Migalhas de Peso

NLLC: preço inexequível e show musical

Na NLLC, o dogma do menor preço foi substituído pelo princípio do preço "substancialmente menor". A inexequibilidade de serviços tornou-se mais provável com o conceito de preço "substancial" no novo Códex licitatório.

26/1/2024

O dogma do menor preço aparente restou sepultado na NLLC e foi substituído pela racionalidade típica das atividades privadas pelo princípio do preço “substancialmente menor”.

Da mesma forma, o reconhecimento da inexequibilidade da prestação de serviços, inobstante a falta de previsão expressa para serviços em geral, tornou-se mais provável diante da inserção do conceito de preço “substancial” instaurado pelo novo Códex licitatório e aplicável, também, aos serviços.

Já tivemos oportunidade de manifestarmo-nos neste prestigiado MIGALHAS1 sobre a equação que determina o preço real.

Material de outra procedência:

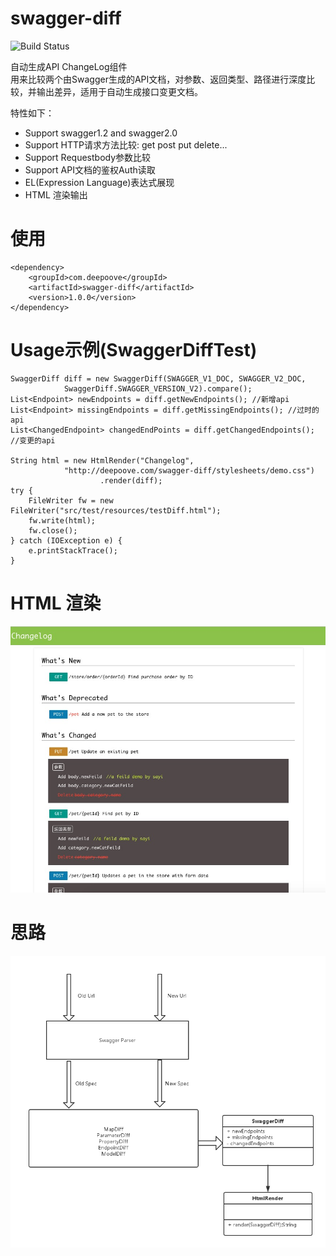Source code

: # swagger-diff
![Build Status](https://travis-ci.org/Sayi/swagger-diff.svg?branch=master)

自动生成API ChangeLog组件  
用来比较两个由Swagger生成的API文档，对参数、返回类型、路径进行深度比较，并输出差异，适用于自动生成接口变更文档。 


特性如下：

* Support swagger1.2 and swagger2.0   
* Support HTTP请求方法比较: get post put delete...
* Support Requestbody参数比较
* Support API文档的鉴权Auth读取
* EL(Expression Language)表达式展现
* HTML 渲染输出
 

# 使用
    <dependency>
        <groupId>com.deepoove</groupId>
        <artifactId>swagger-diff</artifactId>
	    <version>1.0.0</version>
    </dependency>

# Usage示例(SwaggerDiffTest)
    SwaggerDiff diff = new SwaggerDiff(SWAGGER_V1_DOC, SWAGGER_V2_DOC,
				SwaggerDiff.SWAGGER_VERSION_V2).compare();
	List<Endpoint> newEndpoints = diff.getNewEndpoints(); //新增api
	List<Endpoint> missingEndpoints = diff.getMissingEndpoints(); //过时的api
	List<ChangedEndpoint> changedEndPoints = diff.getChangedEndpoints(); //变更的api
	
	String html = new HtmlRender("Changelog",
				"http://deepoove.com/swagger-diff/stylesheets/demo.css")
						.render(diff);
	try {
		FileWriter fw = new FileWriter("src/test/resources/testDiff.html");
		fw.write(html);
		fw.close();
	} catch (IOException e) {
		e.printStackTrace();
	} 

# HTML 渲染
![image](./changelog.png)

# 思路
![image](./swagger-diff.png)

Assim, o preço  - P é igual ao preço nominal - PN dividido pelo ciclo de vida do objeto - CV. P=PN/CV

No mesmo sentido a NLLC determina o dever de afastar preços acima dos valores de mercado (superfaturamento e sobrepreço) e preços abaixo de mercado (inexequíveis).

Por que afastar preços inexequíveis?

A alteração dos preços costuma estar atrelada à corrupção. Nos preços acima do mercado o desvio é obvio e “retorna” nas mãos de administradores imundos.

No caso do preço abaixo do mercado, há outro tipo de corrupção, comum em acanhadas urbes, consistente num pacto de mediocridade entre administradores e licitantes sem qualificação mínima.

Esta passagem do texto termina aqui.